Aim of the task
From the entries below, please output exactly the lines starting at the one containing "Energy | San Marino |" and ending at the one containing "system (2016) |", both included.

Information
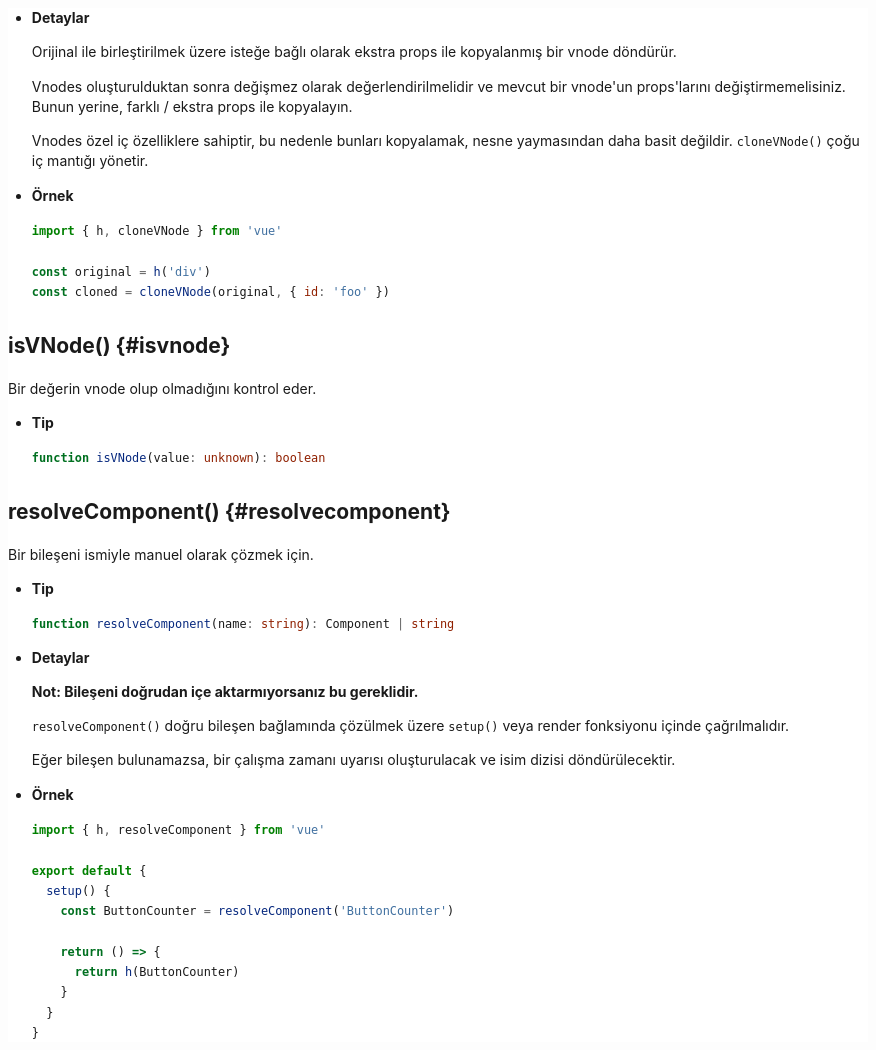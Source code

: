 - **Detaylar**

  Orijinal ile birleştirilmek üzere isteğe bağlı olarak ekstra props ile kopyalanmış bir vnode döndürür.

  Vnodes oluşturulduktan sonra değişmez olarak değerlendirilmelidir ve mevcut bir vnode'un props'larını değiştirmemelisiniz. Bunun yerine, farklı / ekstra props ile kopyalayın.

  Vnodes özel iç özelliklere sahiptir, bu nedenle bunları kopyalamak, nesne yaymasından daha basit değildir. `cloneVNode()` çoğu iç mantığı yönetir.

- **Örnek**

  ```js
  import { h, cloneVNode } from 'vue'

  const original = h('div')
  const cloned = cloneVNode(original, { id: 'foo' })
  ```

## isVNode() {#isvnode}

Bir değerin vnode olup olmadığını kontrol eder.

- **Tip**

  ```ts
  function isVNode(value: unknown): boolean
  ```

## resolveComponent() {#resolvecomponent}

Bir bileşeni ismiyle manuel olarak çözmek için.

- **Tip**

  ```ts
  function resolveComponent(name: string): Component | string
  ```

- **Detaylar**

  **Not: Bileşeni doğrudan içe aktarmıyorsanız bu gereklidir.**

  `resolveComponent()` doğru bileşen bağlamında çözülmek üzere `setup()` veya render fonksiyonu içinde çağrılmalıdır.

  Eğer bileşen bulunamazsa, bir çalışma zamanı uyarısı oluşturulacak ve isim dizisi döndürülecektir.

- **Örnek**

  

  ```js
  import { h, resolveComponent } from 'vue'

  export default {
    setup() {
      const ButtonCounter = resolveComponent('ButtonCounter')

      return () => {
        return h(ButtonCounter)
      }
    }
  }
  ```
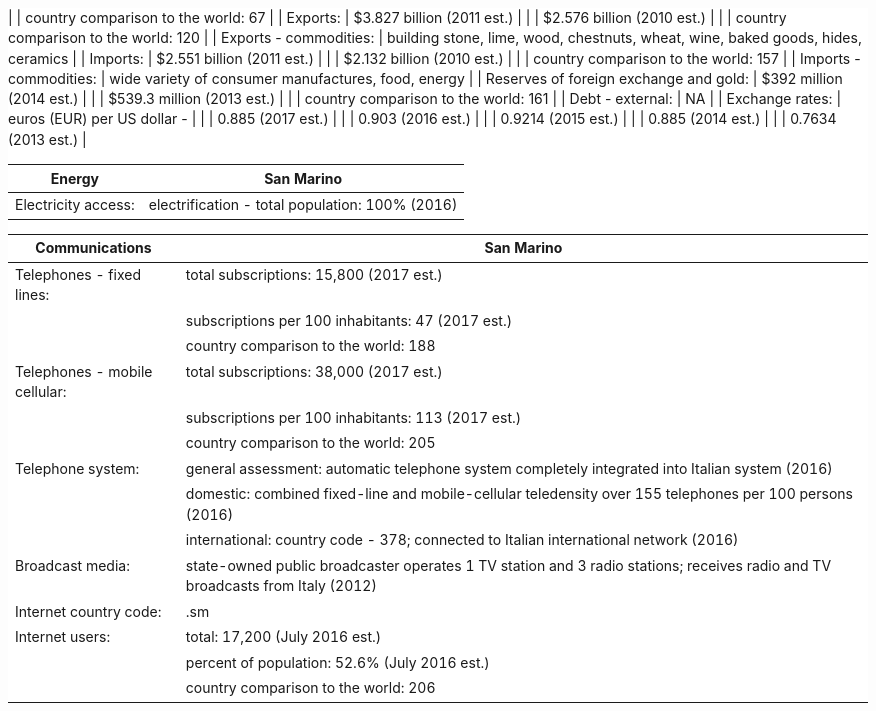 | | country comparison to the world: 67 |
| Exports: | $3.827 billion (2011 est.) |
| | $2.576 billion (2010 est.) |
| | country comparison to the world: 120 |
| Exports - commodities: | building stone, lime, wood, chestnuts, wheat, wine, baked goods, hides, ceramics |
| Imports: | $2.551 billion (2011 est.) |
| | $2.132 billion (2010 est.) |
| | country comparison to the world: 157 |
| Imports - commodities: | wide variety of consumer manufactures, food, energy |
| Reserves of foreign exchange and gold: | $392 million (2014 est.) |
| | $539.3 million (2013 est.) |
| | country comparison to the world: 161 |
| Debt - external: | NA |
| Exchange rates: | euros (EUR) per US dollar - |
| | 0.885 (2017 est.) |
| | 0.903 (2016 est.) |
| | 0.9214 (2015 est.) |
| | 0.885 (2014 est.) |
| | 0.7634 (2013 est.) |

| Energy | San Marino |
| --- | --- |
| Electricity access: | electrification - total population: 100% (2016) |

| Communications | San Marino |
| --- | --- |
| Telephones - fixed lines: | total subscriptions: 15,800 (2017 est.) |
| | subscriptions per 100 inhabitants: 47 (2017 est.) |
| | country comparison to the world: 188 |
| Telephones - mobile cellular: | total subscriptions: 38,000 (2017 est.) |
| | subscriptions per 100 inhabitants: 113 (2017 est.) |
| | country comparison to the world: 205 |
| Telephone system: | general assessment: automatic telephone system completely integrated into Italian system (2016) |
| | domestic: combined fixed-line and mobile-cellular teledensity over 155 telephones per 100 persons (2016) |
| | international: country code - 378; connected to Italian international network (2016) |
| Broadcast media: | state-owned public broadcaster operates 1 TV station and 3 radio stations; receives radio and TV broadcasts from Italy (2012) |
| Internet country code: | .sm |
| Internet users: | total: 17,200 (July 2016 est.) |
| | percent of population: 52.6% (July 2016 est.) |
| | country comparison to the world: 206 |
--
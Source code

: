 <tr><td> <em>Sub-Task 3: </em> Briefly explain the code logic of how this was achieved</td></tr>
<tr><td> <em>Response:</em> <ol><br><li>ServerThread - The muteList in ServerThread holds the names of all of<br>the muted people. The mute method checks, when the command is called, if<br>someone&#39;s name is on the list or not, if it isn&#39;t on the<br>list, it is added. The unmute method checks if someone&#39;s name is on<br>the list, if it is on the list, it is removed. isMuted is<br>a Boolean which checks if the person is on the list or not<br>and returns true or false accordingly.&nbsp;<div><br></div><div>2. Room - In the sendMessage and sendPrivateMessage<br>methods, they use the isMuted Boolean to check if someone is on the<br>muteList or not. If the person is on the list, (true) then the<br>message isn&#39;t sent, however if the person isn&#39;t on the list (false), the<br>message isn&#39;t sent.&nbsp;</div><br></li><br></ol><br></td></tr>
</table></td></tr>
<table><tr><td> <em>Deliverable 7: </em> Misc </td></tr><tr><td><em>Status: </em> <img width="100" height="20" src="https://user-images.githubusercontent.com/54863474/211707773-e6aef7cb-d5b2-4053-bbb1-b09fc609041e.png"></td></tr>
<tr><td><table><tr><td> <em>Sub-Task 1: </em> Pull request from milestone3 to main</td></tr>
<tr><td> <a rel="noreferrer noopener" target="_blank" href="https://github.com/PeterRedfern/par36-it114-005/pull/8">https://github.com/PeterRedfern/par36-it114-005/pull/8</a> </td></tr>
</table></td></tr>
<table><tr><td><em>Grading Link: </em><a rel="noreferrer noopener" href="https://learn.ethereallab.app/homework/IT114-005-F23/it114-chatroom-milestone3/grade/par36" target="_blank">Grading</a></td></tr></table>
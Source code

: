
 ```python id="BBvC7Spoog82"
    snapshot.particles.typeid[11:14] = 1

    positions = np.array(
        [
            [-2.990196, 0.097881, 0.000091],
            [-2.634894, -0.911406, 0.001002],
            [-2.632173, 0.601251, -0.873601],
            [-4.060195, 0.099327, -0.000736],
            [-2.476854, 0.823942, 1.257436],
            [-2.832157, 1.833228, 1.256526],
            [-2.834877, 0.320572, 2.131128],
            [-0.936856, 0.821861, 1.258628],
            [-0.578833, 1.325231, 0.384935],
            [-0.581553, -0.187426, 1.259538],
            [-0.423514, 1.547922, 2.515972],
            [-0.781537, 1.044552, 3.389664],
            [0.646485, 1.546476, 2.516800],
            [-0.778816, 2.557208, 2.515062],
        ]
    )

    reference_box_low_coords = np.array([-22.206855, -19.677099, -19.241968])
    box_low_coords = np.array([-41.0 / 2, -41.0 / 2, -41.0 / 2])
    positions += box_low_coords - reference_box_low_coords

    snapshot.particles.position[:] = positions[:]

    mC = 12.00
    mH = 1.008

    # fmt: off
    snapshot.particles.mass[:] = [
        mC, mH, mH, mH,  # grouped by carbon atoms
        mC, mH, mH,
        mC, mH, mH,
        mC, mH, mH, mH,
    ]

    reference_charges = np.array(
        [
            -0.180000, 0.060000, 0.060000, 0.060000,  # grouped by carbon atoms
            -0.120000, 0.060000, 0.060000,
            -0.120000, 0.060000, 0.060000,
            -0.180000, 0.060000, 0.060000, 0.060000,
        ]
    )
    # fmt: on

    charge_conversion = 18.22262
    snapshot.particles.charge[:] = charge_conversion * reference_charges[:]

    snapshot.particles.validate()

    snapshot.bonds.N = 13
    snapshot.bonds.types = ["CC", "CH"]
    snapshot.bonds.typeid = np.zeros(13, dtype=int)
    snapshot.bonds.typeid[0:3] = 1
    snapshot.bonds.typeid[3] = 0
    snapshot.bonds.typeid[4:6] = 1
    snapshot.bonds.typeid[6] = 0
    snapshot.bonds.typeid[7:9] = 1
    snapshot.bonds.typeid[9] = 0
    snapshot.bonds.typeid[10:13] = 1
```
---
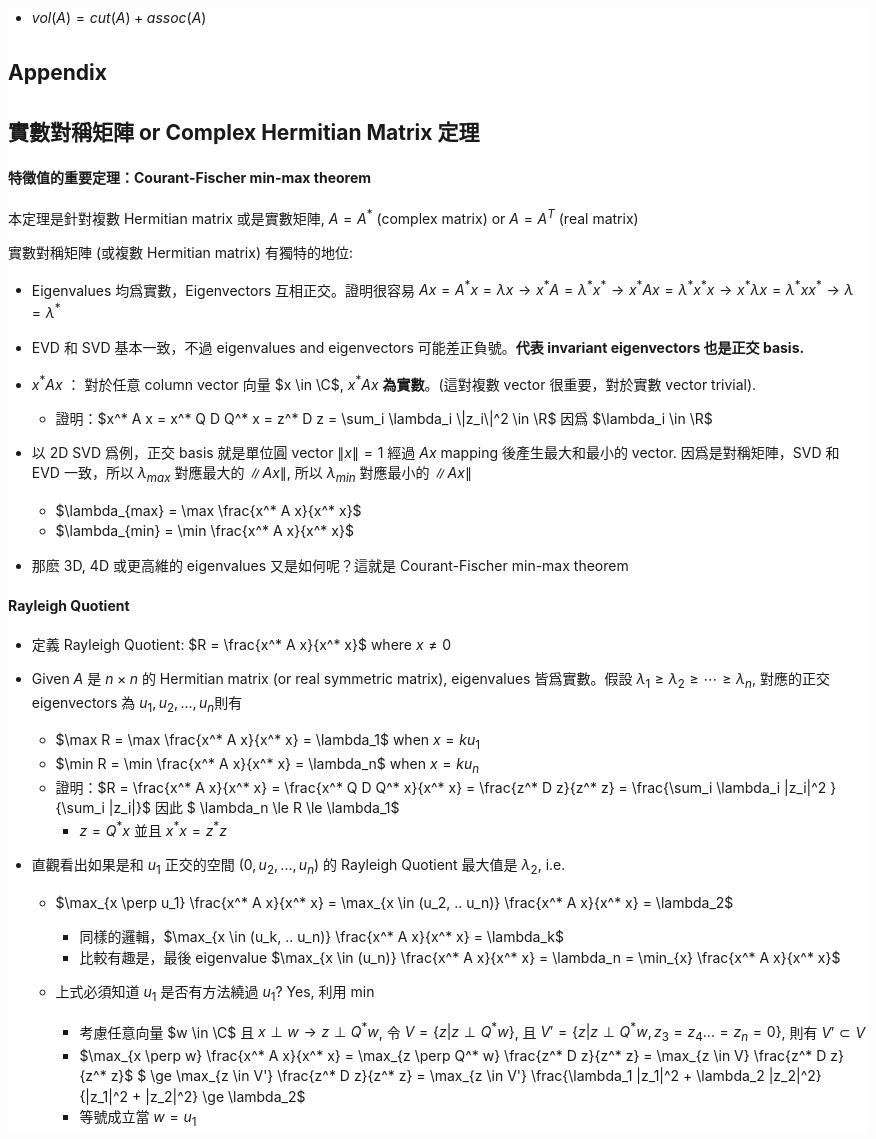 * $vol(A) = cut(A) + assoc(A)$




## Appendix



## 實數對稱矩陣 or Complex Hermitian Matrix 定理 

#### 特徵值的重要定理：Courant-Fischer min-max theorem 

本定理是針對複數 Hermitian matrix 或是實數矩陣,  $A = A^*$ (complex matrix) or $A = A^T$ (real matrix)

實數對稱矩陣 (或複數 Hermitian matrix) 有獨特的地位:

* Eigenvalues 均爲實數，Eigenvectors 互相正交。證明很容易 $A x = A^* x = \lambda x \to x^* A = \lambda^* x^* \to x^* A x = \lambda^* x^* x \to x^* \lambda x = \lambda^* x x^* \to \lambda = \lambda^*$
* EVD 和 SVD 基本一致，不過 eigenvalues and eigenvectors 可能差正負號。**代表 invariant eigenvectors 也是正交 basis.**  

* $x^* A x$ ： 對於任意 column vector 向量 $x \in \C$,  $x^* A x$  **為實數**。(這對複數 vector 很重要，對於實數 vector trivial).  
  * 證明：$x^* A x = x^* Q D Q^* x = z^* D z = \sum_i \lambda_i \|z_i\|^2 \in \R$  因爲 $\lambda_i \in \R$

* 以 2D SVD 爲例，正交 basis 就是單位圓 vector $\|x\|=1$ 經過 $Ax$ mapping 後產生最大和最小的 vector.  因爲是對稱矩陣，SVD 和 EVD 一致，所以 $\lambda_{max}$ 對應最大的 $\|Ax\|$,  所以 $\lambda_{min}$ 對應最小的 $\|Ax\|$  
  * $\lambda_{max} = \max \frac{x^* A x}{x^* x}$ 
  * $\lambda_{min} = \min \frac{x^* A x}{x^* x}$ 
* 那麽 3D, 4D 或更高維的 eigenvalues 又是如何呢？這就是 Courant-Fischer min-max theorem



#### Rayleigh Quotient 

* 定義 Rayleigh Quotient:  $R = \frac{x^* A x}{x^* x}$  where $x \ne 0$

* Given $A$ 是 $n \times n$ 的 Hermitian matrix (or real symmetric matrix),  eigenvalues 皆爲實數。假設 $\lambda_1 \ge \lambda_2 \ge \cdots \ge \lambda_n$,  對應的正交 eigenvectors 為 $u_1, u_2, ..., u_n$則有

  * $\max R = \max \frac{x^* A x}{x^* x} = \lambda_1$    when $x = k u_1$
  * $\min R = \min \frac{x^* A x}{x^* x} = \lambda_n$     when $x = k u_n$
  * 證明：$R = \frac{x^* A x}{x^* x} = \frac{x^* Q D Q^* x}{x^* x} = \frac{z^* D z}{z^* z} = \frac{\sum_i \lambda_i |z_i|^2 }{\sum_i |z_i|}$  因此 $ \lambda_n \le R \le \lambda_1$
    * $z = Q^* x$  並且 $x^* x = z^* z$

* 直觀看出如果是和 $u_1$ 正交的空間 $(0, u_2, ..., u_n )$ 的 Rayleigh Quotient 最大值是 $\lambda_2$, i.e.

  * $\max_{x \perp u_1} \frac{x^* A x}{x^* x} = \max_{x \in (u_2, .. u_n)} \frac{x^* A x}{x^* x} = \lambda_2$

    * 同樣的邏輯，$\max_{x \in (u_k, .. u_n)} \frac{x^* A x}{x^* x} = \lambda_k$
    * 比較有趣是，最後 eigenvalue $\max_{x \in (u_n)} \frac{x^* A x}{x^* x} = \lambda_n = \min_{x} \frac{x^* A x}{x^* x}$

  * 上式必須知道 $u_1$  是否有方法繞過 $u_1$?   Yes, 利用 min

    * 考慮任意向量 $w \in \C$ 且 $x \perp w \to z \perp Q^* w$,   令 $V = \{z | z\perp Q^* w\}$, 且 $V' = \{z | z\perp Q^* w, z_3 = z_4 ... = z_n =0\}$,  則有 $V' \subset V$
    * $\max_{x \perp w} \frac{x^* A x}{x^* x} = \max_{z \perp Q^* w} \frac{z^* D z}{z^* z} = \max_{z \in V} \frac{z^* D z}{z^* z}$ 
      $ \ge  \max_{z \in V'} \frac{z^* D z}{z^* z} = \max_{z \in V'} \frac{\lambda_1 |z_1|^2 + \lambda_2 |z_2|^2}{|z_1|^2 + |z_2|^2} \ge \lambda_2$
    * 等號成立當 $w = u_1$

Exercise answer
| Energy | San Marino |
| --- | --- |
| Electricity access: | electrification - total population: 100% (2016) |

| Communications | San Marino |
| --- | --- |
| Telephones - fixed lines: | total subscriptions: 15,800 (2017 est.) |
| | subscriptions per 100 inhabitants: 47 (2017 est.) |
| | country comparison to the world: 188 |
| Telephones - mobile cellular: | total subscriptions: 38,000 (2017 est.) |
| | subscriptions per 100 inhabitants: 113 (2017 est.) |
| | country comparison to the world: 205 |
| Telephone system: | general assessment: automatic telephone system completely integrated into Italian system (2016) |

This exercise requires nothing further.